Document Detail

Rapamycin inhibits transplant vasculopathy in long-surviving rat heart allografts.
MedLine Citation:
PMID:  7570985     Owner:  NLM     Status:  MEDLINE    
We have examined the effects of rapamycin (RPM) on transplant vasculopathy in long-surviving F344 rat heart allografts transplanted heterotopically into Lewis recipients. RPM was administered intraperitoneally for the first 14 days in groups 1 and 2 (0.5 and 2 mg/kg/day), and daily throughout the follow-up period in groups 3 (0.5 mg/kg/day) and 4 (5 mg/kg for 14 days, followed by a maintenance dose of 2.5 mg/kg/day).

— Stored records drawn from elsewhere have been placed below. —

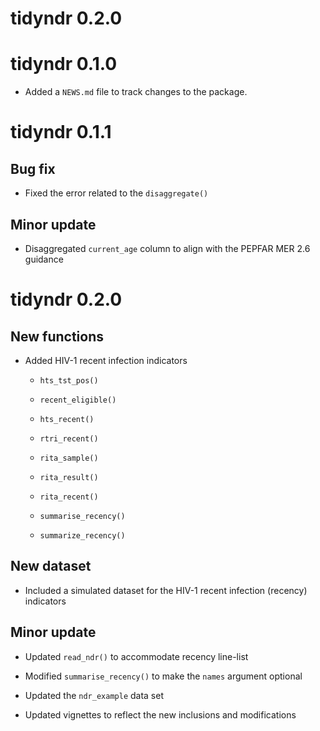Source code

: # tidyndr 0.2.0

# tidyndr 0.1.0

* Added a `NEWS.md` file to track changes to the package.


# tidyndr 0.1.1

## Bug fix

* Fixed the error related to the `disaggregate()`

## Minor update

* Disaggregated `current_age` column to align with the PEPFAR MER 2.6 guidance



# tidyndr 0.2.0

## New functions

* Added HIV-1 recent infection indicators
  
    * `hts_tst_pos()`
    
    * `recent_eligible()`
    
    * `hts_recent()`
    
    * `rtri_recent()`
    
    * `rita_sample()`
    
    * `rita_result()`
    
    * `rita_recent()`
    
    * `summarise_recency()`
    
    * `summarize_recency()`
    
    
## New dataset

* Included a simulated dataset for the HIV-1 recent infection (recency) indicators

## Minor update

* Updated `read_ndr()` to accommodate recency line-list

* Modified `summarise_recency()` to make the `names` argument optional

* Updated the `ndr_example` data set

* Updated vignettes to reflect the new inclusions and modifications

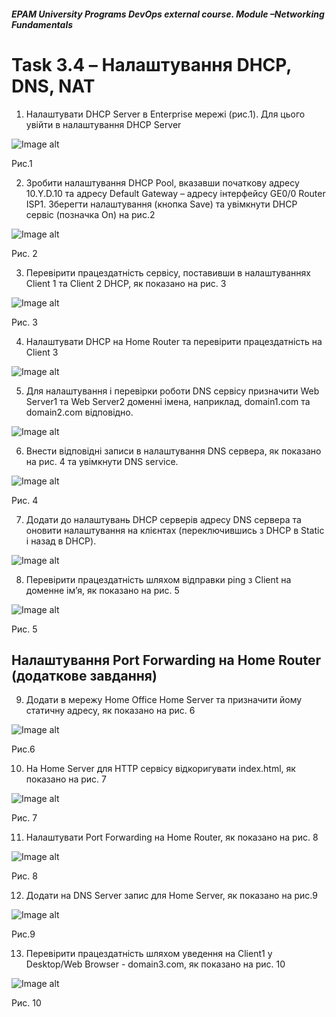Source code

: ##### EPAM University Programs DevOps external course. Module –Networking Fundamentals

# Task 3.4 – Налаштування DHCP, DNS, NAT

1. Налаштувати DHCP Server в Enterprise мережі (рис.1). Для цього увійти в
налаштування DHCP Server

![Image alt](img/task_3_3_tmp.gif)

Рис.1

2. Зробити налаштування DHCP Pool, вказавши початкову адресу 10.Y.D.10 та
адресу Default Gateway – адресу інтерфейсу GE0/0 Router ISP1. Зберегти
налаштування (кнопка Save) та увімкнути DHCP сервіс (позначка On) на рис.2

![Image alt](img/task_3_3_tmp.gif)

Рис. 2

3. Перевірити працездатність сервісу, поставивши в налаштуваннях Client 1 та
Client 2 DHCP, як показано на рис. 3

![Image alt](img/task_3_3_tmp.gif)

Рис. 3

4. Налаштувати DHCP на Home Router та перевірити працездатність на Client 3

![Image alt](img/task_3_3_tmp.gif)

5. Для налаштування і перевірки роботи DNS сервісу призначити Web Server1 та
Web Server2 доменні імена, наприклад, domain1.com та domain2.com
відповідно.

![Image alt](img/task_3_3_tmp.gif)

6. Внести відповідні записи в налаштування DNS сервера, як показано на рис. 4
та увімкнути DNS service.

![Image alt](img/task_3_3_tmp.gif)

Рис. 4

7. Додати до налаштувань DHCP серверів адресу DNS сервера та оновити
налаштування на клієнтах (переключившись з DHCP в Static і назад в DHCP).

![Image alt](img/task_3_3_tmp.gif)

8. Перевірити працездатність шляхом відправки ping з Client на доменне ім’я, як
показано на рис. 5

![Image alt](img/task_3_3_tmp.gif)

Рис. 5

## Налаштування Port Forwarding на Home Router (додаткове завдання)

9. Додати в мережу Home Office Home Server та призначити йому статичну
адресу, як показано на рис. 6

![Image alt](img/task_3_3_tmp.gif)

Рис.6

10. На Home Server для HTTP сервісу відкоригувати index.html, як показано на
рис. 7

![Image alt](img/task_3_3_tmp.gif)

Рис. 7

11. Налаштувати Port Forwarding на Home Router, як показано на рис. 8

![Image alt](img/task_3_3_tmp.gif)

Рис. 8

12. Додати на DNS Server запис для Home Server, як показано на рис.9

![Image alt](img/task_3_3_tmp.gif)

Рис.9

13. Перевірити працездатність шляхом уведення на Client1 у Desktop/Web
Browser - domain3.com, як показано на рис. 10

![Image alt](img/task_3_3_tmp.gif)

Рис. 10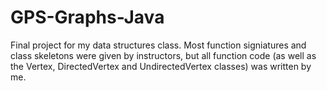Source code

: # GPS-Graphs-Java 

Final project for my data structures class. Most function signiatures and class skeletons were
given by instructors, but all function code (as well as the Vertex, DirectedVertex and UndirectedVertex classes)
was written by me.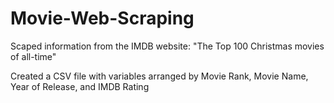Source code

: # Movie-Web-Scraping

Scaped information from the IMDB website: "The Top 100 Christmas movies of all-time"

Created a CSV file with variables arranged by Movie Rank, Movie Name, Year of Release, and IMDB Rating
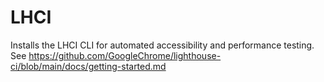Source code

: # LHCI

Installs the LHCI CLI for automated accessibility and performance testing. See https://github.com/GoogleChrome/lighthouse-ci/blob/main/docs/getting-started.md

<!--ROLEVARS-->
<!--ENDROLEVARS-->
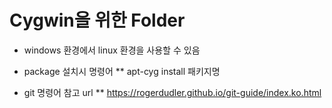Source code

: # Cygwin을 위한 Folder

* windows 환경에서 linux 환경을 사용할 수 있음

* package 설치시 명령어
** apt-cyg install 패키지명

* git 명령어 참고 url
	** https://rogerdudler.github.io/git-guide/index.ko.html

Treatment with low dose cyclosporine (CsA; 1.5 mg/kg/day) in combination with RPM (0.5 mg/kg/day for 14 days) (group 5) and immunosuppression with CsA only (5 mg/kg for 14 days, followed by 1.5 mg/kg/day) (group 6) were also examined. F344 isograft recipients treated with RPM (0.5 mg/kg/day for 14 days) (group 7), those that were untreated (group 8), and hearts in naive F344 animals (group 9) served as controls. Grafts of group 1 were removed at 50, 75, 100, 150, and 200 days and infiltrating cell populations and surface molecules were compared with those of the other groups at 100 days. All allografts in treated hosts functioned > 100 days; in contrast, grafts in untreated recipients were rejected acutely by 8 +/- 1 days (MST +/- SD). The incidence of transplant vasculopathy in group 1 increased progressively (MST +/- SD = 10 +/- 2%, 59 +/- 7%, 85 +/- 15%, and 80 +/- 12% at 50, 100, 150, and 200 days, respectively), as manifested by myointimal proliferation with dense mononuclear infiltration (predominantly ED1+ macrophages). Numbers of MHC class II+ infiltrating cells were prominent, as was expression of adhesion molecules and cytokines. The incidence of graft disease and extent of cellular infiltration at 100 days was significantly lower in animals receiving increased maintenance doses of RPM (for groups 2, 3, and 4: 25 +/- 15%, 22 +/- 11%, and 10 +/- 3%, respectively; P < 0.005). CsA treatment either in combination with RPM or alone (groups 5 and 6) failed to improve transplant vasculopathy, but reduced mononuclear cell infiltration. Isografts (groups 7 and 8) and naive hearts (group 9) developed no structural abnormalities throughout the follow-up period, regardless of RPM treatment. We conclude that the extent of transplant vasculopathy can be reduced markedly in this rat cardiac transplant model with maintenance RPM. Addition of CsA modifies the morphological picture but does not improve myointimal proliferation.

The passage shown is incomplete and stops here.